* What to produce
In exact form, set down only those lines of the material that run from its first line to the line with "This can be", inclusive.
= Beginning of Section =
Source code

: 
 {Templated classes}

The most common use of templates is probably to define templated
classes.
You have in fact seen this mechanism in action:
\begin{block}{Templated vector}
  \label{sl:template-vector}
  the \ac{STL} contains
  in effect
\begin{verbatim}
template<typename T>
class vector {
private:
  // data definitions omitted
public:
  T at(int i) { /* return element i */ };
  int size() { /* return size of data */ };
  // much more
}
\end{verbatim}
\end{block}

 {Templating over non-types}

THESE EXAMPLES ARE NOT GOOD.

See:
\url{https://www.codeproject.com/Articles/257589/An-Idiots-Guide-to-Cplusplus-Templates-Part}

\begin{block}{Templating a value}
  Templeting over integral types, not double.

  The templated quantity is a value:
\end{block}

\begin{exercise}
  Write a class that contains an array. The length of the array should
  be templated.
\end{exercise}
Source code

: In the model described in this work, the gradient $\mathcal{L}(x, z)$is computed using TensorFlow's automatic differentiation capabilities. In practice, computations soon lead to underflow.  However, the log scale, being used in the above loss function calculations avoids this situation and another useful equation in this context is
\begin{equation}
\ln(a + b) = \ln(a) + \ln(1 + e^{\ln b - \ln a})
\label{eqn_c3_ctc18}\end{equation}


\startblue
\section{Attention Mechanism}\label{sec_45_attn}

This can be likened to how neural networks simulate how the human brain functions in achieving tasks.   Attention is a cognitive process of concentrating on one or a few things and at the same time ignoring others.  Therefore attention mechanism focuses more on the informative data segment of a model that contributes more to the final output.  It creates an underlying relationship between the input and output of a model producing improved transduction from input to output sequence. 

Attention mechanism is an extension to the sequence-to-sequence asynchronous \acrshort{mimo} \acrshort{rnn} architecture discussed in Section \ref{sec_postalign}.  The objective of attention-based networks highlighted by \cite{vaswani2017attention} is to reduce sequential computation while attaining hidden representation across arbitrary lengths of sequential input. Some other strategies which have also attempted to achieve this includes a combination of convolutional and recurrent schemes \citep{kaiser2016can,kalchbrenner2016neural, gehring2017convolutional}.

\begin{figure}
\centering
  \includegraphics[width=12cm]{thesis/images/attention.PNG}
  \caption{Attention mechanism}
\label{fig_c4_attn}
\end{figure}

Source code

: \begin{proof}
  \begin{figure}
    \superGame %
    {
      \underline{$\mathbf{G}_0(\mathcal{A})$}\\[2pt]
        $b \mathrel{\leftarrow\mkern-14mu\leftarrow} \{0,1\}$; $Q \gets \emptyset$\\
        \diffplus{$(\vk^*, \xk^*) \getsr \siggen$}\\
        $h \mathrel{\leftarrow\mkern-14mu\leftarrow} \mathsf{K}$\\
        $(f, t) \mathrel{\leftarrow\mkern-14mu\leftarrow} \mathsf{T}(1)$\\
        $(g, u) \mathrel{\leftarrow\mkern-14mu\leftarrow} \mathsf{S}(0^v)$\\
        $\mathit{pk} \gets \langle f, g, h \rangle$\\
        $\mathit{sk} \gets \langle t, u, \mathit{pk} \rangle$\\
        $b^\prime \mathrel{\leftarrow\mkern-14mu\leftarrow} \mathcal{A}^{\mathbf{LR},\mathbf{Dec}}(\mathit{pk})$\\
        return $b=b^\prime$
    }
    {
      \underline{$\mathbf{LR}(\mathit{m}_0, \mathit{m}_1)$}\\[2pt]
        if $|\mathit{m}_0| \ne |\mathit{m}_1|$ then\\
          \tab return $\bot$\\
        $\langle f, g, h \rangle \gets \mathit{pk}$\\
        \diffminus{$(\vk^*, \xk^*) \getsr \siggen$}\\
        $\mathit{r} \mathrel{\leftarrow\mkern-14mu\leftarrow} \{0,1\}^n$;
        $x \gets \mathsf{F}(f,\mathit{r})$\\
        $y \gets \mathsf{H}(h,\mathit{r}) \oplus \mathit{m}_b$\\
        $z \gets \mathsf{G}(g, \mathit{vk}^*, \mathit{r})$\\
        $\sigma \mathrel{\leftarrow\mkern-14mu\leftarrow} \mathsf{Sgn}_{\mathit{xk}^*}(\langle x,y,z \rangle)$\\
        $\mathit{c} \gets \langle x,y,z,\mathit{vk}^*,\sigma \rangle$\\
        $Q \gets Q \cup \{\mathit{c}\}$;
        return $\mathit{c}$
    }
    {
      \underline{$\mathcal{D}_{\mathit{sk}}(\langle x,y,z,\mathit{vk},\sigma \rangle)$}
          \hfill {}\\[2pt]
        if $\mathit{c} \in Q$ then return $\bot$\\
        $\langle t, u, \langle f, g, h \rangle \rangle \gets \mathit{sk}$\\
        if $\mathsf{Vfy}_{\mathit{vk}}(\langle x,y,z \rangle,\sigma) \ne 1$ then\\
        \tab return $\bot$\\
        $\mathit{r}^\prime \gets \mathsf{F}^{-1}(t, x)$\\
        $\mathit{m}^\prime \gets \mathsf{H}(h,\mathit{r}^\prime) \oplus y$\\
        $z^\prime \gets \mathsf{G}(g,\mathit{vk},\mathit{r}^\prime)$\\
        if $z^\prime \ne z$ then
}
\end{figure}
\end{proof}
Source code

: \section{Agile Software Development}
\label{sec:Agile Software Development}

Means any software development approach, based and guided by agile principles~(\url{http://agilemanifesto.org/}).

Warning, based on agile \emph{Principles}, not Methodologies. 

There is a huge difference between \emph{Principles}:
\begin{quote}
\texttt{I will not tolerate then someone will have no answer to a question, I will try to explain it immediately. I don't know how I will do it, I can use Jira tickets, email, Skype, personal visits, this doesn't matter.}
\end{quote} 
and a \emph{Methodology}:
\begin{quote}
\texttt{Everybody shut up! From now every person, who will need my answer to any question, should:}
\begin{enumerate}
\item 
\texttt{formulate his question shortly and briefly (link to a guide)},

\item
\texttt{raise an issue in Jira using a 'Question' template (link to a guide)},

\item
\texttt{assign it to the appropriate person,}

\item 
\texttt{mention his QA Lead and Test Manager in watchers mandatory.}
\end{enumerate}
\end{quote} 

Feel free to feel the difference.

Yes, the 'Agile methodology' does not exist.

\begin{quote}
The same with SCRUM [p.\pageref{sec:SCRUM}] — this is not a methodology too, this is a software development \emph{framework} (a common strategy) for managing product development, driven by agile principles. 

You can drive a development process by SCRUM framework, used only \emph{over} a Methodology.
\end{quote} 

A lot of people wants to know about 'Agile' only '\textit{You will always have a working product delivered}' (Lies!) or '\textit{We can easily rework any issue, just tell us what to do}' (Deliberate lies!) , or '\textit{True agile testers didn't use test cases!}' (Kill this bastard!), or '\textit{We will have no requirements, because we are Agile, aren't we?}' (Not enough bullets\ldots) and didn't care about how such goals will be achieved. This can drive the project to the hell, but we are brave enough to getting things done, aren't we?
= End of Section =
* Response box
Source code

: 
 {Templated classes}

The most common use of templates is probably to define templated
classes.
You have in fact seen this mechanism in action:
\begin{block}{Templated vector}
  \label{sl:template-vector}
  the \ac{STL} contains
  in effect
\begin{verbatim}
template<typename T>
class vector {
private:
  // data definitions omitted
public:
  T at(int i) { /* return element i */ };
  int size() { /* return size of data */ };
  // much more
}
\end{verbatim}
\end{block}

 {Templating over non-types}

THESE EXAMPLES ARE NOT GOOD.

See:
\url{https://www.codeproject.com/Articles/257589/An-Idiots-Guide-to-Cplusplus-Templates-Part}

\begin{block}{Templating a value}
  Templeting over integral types, not double.

  The templated quantity is a value:
\end{block}

\begin{exercise}
  Write a class that contains an array. The length of the array should
  be templated.
\end{exercise}
Source code

: In the model described in this work, the gradient $\mathcal{L}(x, z)$is computed using TensorFlow's automatic differentiation capabilities. In practice, computations soon lead to underflow.  However, the log scale, being used in the above loss function calculations avoids this situation and another useful equation in this context is
\begin{equation}
\ln(a + b) = \ln(a) + \ln(1 + e^{\ln b - \ln a})
\label{eqn_c3_ctc18}\end{equation}


\startblue
\section{Attention Mechanism}\label{sec_45_attn}

This can be likened to how neural networks simulate how the human brain functions in achieving tasks.   Attention is a cognitive process of concentrating on one or a few things and at the same time ignoring others.  Therefore attention mechanism focuses more on the informative data segment of a model that contributes more to the final output.  It creates an underlying relationship between the input and output of a model producing improved transduction from input to output sequence. 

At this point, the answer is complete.